▶ [Extracted data]

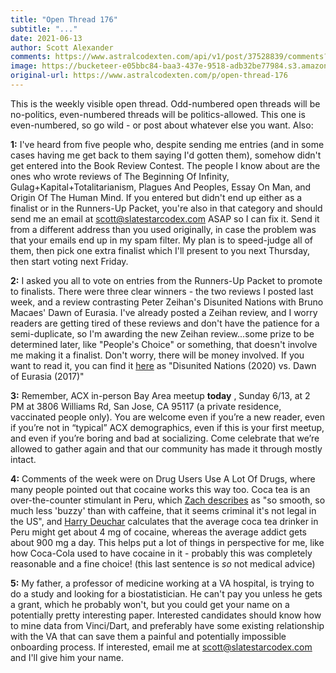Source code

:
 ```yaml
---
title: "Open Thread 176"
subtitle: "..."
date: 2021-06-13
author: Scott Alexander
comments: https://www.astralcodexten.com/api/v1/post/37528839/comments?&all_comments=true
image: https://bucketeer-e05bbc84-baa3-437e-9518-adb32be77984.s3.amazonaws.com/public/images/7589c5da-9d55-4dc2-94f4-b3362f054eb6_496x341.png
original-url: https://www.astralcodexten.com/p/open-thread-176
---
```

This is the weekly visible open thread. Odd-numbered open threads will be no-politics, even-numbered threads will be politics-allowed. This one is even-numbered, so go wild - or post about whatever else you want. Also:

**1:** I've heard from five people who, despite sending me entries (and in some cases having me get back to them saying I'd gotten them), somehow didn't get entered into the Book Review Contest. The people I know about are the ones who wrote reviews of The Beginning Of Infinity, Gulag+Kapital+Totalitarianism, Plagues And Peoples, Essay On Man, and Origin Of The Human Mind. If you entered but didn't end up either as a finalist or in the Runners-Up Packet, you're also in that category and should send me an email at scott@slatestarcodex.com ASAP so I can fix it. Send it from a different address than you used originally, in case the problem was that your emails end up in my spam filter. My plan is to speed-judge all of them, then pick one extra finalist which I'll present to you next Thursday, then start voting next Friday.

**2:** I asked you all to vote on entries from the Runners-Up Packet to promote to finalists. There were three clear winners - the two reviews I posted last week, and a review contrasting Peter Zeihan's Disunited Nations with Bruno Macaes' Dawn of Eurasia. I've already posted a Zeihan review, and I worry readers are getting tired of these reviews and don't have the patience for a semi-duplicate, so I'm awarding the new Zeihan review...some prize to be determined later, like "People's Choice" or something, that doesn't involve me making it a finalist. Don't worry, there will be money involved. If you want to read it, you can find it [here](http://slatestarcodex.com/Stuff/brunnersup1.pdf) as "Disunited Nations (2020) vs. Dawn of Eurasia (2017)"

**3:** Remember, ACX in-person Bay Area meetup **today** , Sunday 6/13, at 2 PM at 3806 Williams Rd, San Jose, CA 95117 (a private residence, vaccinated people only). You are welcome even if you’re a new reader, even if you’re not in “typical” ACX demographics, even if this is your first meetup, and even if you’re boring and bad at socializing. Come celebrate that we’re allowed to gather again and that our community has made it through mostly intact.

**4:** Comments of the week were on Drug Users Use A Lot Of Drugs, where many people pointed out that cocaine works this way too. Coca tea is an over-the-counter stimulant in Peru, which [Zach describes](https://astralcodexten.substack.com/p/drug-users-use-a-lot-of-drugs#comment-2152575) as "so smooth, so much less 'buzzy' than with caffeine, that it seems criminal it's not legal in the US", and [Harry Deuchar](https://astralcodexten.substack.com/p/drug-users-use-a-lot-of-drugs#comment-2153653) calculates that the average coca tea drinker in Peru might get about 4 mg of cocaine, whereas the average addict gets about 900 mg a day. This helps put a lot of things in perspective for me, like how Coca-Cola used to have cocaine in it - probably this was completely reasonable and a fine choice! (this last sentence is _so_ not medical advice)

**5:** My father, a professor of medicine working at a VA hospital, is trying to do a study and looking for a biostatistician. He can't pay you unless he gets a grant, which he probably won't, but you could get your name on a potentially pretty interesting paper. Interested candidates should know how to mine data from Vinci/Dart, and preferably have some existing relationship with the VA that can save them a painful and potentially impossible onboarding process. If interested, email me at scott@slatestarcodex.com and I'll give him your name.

▶ [The task] Find and copy every line in the entries above where the string "even" occurs.

▶ [Answer to this exercise]
This is the weekly visible open thread. Odd-numbered open threads will be no-politics, even-numbered threads will be politics-allowed. This one is even-numbered, so go wild - or post about whatever else you want. Also:
**3:** Remember, ACX in-person Bay Area meetup **today** , Sunday 6/13, at 2 PM at 3806 Williams Rd, San Jose, CA 95117 (a private residence, vaccinated people only). You are welcome even if you’re a new reader, even if you’re not in “typical” ACX demographics, even if this is your first meetup, and even if you’re boring and bad at socializing. Come celebrate that we’re allowed to gather again and that our community has made it through mostly intact.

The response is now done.